American fast-casual pizza chain

Blaze Pizza is an Atlanta, Georgia–based fast-casual pizza restaurant chain. Founded in 2011 by Elise and Rick Wetzel of Wetzel's Pretzels, the chain is known for made-to-order pizzas.

== History ==
=== 2010s ===
Blaze Pizza was founded in Pasadena, California, by Rick and Elise Wetzel in 2011. The chain's first location was opened in Irvine, California, in August 2012, which was followed two months later by the opening of their second, and flagship store, location in October 2012 in Pasadena. The chain serves made-to-order pizzas, with a choice of various sauces and toppings. Its business model is similar to other chains such as Chipotle Mexican Grill and Subway. The pizzas are cooked in a high-temperature open-flame oven with an average cook time of three minutes. The only piece of cooking equipment inside each of the restaurants is an oven.
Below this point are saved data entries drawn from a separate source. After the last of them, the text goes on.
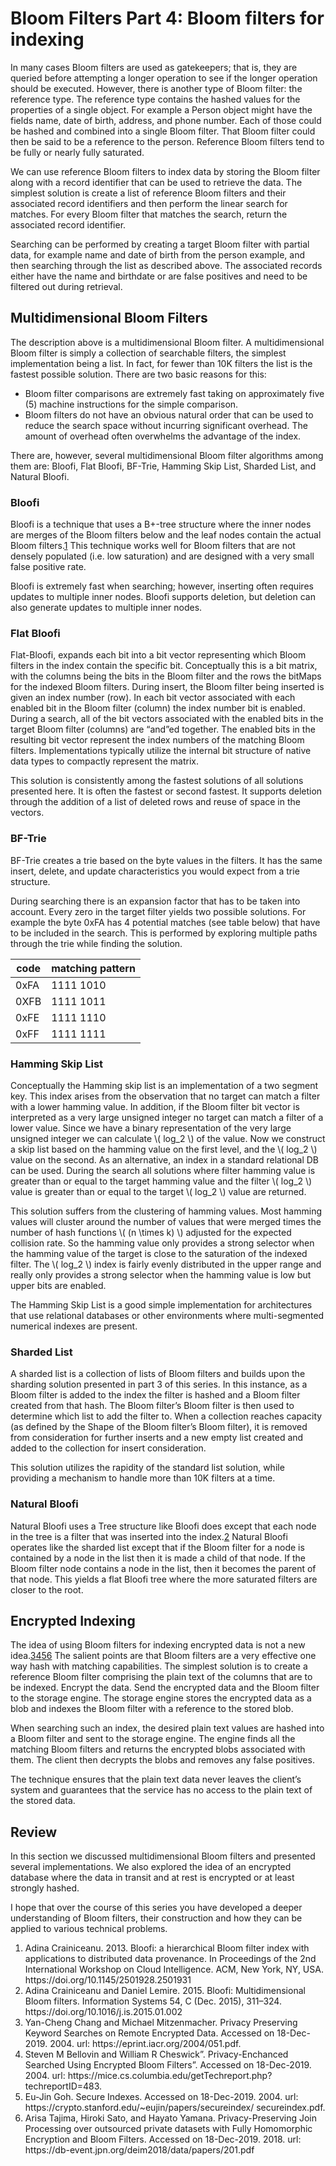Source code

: <!---
 Licensed to the Apache Software Foundation (ASF) under one or more
 contributor license agreements.  See the NOTICE file distributed with
 this work for additional information regarding copyright ownership.
 The ASF licenses this file to You under the Apache License, Version 2.0
 (the "License"); you may not use this file except in compliance with
 the License.  You may obtain a copy of the License at

      https://www.apache.org/licenses/LICENSE-2.0

 Unless required by applicable law or agreed to in writing, software
 distributed under the License is distributed on an "AS IS" BASIS,
 WITHOUT WARRANTIES OR CONDITIONS OF ANY KIND, either express or implied.
 See the License for the specific language governing permissions and
 limitations under the License.
-->
# Bloom Filters Part 4: Bloom filters for indexing

In many cases Bloom filters are used as gatekeepers; that is, they are queried before attempting a longer operation to see if the longer operation should be executed.  However, there is another type of Bloom filter: the reference type.  The reference type contains the hashed values for the properties of a single object.  For example a Person object might have the fields  name, date of birth, address, and phone number.  Each of those could be hashed and combined into a single Bloom filter.  That Bloom filter could then be said to be a reference to the person.  Reference Bloom filters tend to be fully or nearly fully saturated.

We can use reference Bloom filters to index data by storing the Bloom filter along with a record identifier that can be used to retrieve the data.  The simplest solution is create a list of reference Bloom filters and their associated record identifiers and then perform the linear search for matches.  For every Bloom filter that matches the search, return the associated record identifier.

Searching can be performed by creating a target Bloom filter with partial data, for example name and date of birth from the person example, and then searching through the list as described above.  The associated records either have the name and birthdate or are false positives and need to be filtered out during retrieval.

## Multidimensional Bloom Filters

The description above is a multidimensional Bloom filter.  A multidimensional Bloom filter is simply a collection of searchable filters, the simplest implementation being a list.  In fact, for fewer than 10K filters the list is the fastest possible solution.  There are two basic reasons for this:
  * Bloom filter comparisons are extremely fast taking on approximately five (5) machine instructions for the simple comparison.
 * Bloom filters do not have an obvious natural order that can be used to reduce the search space without incurring significant overhead.  The amount of overhead often overwhelms  the advantage of the index.

There are, however, several multidimensional Bloom filter algorithms among them are: Bloofi, Flat Bloofi, BF-Trie, Hamming Skip List, Sharded List, and Natural Bloofi.

### Bloofi
Bloofi is a technique that uses a B+-tree structure where the inner nodes are merges of the Bloom filters below and the leaf nodes contain the actual Bloom filters.<span><a class="footnote-ref" href="#fn1">1</a></span>  This technique works well for Bloom filters that are not densely populated (i.e. low saturation) and are designed with a very small false positive rate.

Bloofi is extremely fast when searching; however, inserting often requires updates to multiple inner nodes.  Bloofi supports deletion, but deletion can also generate updates to multiple inner nodes.

### Flat Bloofi
Flat-Bloofi, expands each bit into a bit vector representing which Bloom filters in the index contain the specific bit.  Conceptually this is a bit matrix, with the columns being the bits in the Bloom filter and the rows the bitMaps for the indexed Bloom filters.  During insert, the Bloom filter being inserted is given an index number (row).  In each bit vector associated with each enabled bit in the Bloom filter (column) the index number bit is enabled.  During a search, all of the bit vectors associated with the enabled bits in the target Bloom filter (columns) are “and”ed together.  The enabled bits in the resulting bit vector represent the index numbers of the matching Bloom filters.  Implementations typically utilize the internal bit structure of native data types to compactly represent the matrix.

This solution is consistently among the fastest solutions of all solutions presented here.  It is often the fastest or second fastest.  It supports deletion through the addition of a list of deleted rows and reuse of space in the vectors.  

### BF-Trie

BF-Trie creates a trie based on the byte values in the filters.  It has the same insert, delete, and update characteristics you would expect from a trie structure.

During searching there is an expansion factor that has to be taken into account.  Every zero in the target filter yields two possible solutions.  For example the byte 0xFA has 4 potential matches (see table below) that have to be included in the search.  This is performed by exploring multiple paths through the trie while finding the solution.

| code | matching pattern |
| ---- | -----------------|
| 0xFA | 1111 1010 |
| 0XFB | 1111 1011 |
| 0xFE | 1111 1110 |
| 0xFF | 1111 1111|


### Hamming Skip List

Conceptually the Hamming skip list is an implementation of a two segment key.  This index arises from the observation that no target can match a filter with a lower hamming value.  In addition, if the Bloom filter bit vector is interpreted as a very large unsigned integer no target can match a filter of a lower value.  Since we have a binary representation of the very large unsigned integer we can calculate \\( log_2 \\) of the value.  Now we construct a skip list based on the hamming value on the first level, and the \\( log_2 \\) value on the second.  As an alternative, an index in a standard relational DB can be used.  During the search all solutions where filter hamming value is greater than or equal to the target hamming value and the filter \\( log_2 \\) value is greater than or equal to the target \\( log_2 \\) value are returned.

This solution suffers from the clustering of hamming values.  Most hamming values will cluster around the number of values that were merged times the number of hash functions \\( (n \times k) \\) adjusted for the expected collision rate.  So the hamming value only provides a strong selector when the hamming value of the target is close to the saturation of the indexed filter.  The \\( log_2 \\) index is fairly evenly distributed in the upper range and really only provides a strong selector when the hamming value is low but upper bits are enabled.

The Hamming Skip List is a good simple implementation for architectures that use relational databases or other environments where multi-segmented numerical indexes are present.

### Sharded List

A sharded list is a collection of lists of Bloom filters and builds upon the sharding solution presented in part 3 of this series.  In this instance, as a Bloom filter is added to the index the filter is hashed and a Bloom filter created from that hash.  The Bloom filter’s Bloom filter is then used to determine which list to add the filter to.  When a collection reaches capacity (as defined by the Shape of the Bloom filter’s Bloom filter), it is removed from consideration for further inserts and a new empty list created and added to the collection for insert consideration.

This solution utilizes the rapidity of the standard list solution, while providing a mechanism to handle more than 10K filters at a time.

### Natural Bloofi

Natural Bloofi uses a Tree structure like Bloofi does except that each node in the tree is a filter that was inserted into the index.<span><a class="footnote-ref" href="#fn2">2</a></span>  Natural Bloofi operates like the sharded list except that if the Bloom filter for a node is contained by a node in the list then it is made a child of that node.  If the Bloom filter node contains a node in the list, then it becomes the parent of that node.  This yields a flat Bloofi tree where the more saturated filters are closer to the root.

## Encrypted Indexing

The idea of using Bloom filters for indexing encrypted data is not a new idea.<span><a class="footnote-ref" href="#fn3">3</a></span><span><a class="footnote-ref" href="#fn4">4</a></span><span><a class="footnote-ref" href="#fn5">5</a></span><span><a class="footnote-ref" href="#fn6">6</a></span>    The salient points are that Bloom filters are a very effective one way hash with matching capabilities.  The simplest solution is to create a reference Bloom filter comprising the plain text of the columns that are to be indexed.  Encrypt the data.  Send the encrypted data and the Bloom filter to the storage engine.  The storage engine stores the encrypted data as a blob and indexes the Bloom filter with a reference to the stored blob.

When searching such an index, the desired plain text values are hashed into a Bloom filter and sent to the storage engine.  The engine finds all the matching Bloom filters and returns the encrypted blobs associated with them.  The client then decrypts the blobs and removes any false positives.

The technique ensures that the plain text data never leaves the client’s system and guarantees that the service has no access to the plain text of the stored data.

## Review

In this section we discussed multidimensional Bloom filters and presented several implementations.  We also explored the idea of an encrypted database where the data in transit and at rest is encrypted or at least strongly hashed.

I hope that over the course of this series you have developed a deeper understanding of Bloom filters, their construction and how they can be applied to various technical problems.

<span>
<ol class="footnotes>">
<li><a id='fn1'></a>
Adina Crainiceanu. 2013. Bloofi: a hierarchical Bloom filter index with applications to distributed data provenance. In Proceedings of the 2nd International Workshop on Cloud Intelligence. ACM, New York, NY, USA. https://doi.org/10.1145/2501928.2501931
</li>
<li><a id='fn2'></a>
Adina Crainiceanu and Daniel Lemire. 2015. Bloofi: Multidimensional Bloom filters. Information Systems 54, C (Dec. 2015), 311–324. https://doi.org/10.1016/j.is.2015.01.002
</li>
<li><a id='fn3'></a>
Yan-Cheng Chang and Michael Mitzenmacher. Privacy Preserving Keyword Searches on Remote Encrypted Data. Accessed on 18-Dec-2019. 2004. url: https://eprint.iacr.org/2004/051.pdf.
</li>
<li><a id='fn4'></a>
Steven M Bellovin and William R Cheswick”. Privacy-Enchanced Searched Using Encrypted Bloom Filters”. Accessed on 18-Dec-2019. 2004. url: https://mice.cs.columbia.edu/getTechreport.php?techreportID=483.
</li>
<li><a id='fn5'></a>
Eu-Jin Goh. Secure Indexes. Accessed on 18-Dec-2019. 2004. url: https://crypto.stanford.edu/~eujin/papers/secureindex/ secureindex.pdf.
</li>
<li><a id='fn6'></a>
Arisa Tajima, Hiroki Sato, and Hayato Yamana. Privacy-Preserving Join Processing over outsourced private datasets with Fully Homomorphic Encryption and Bloom Filters. Accessed on 18-Dec-2019. 2018. url: https://db-event.jpn.org/deim2018/data/papers/201.pdf
</li>
</ol>
</span>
By the end of 2014, Blaze had become the first fast-casual pizza restaurant to achieve 50 opened units. The company planned to have at least 500 locations by 2020.

In 2015, the company began to expand into Canada. In partnership with Alshaya, the company opened locations in the Middle East in 2018.

=== 2020s ===
In 2024, the company announced its plans to move its headquarters to Atlanta, Georgia to support future expansion plans.

In January 2026, Blaze Pizza appointed John Owen as its chief executive officer, succeeding Beto Guajardo. Owen is the former chief operating officer of Scooter's Coffee. He previously was CEO of Subway Russia and spent three decades at McDonald's, where he rose to corporate vice president of strategy and execution.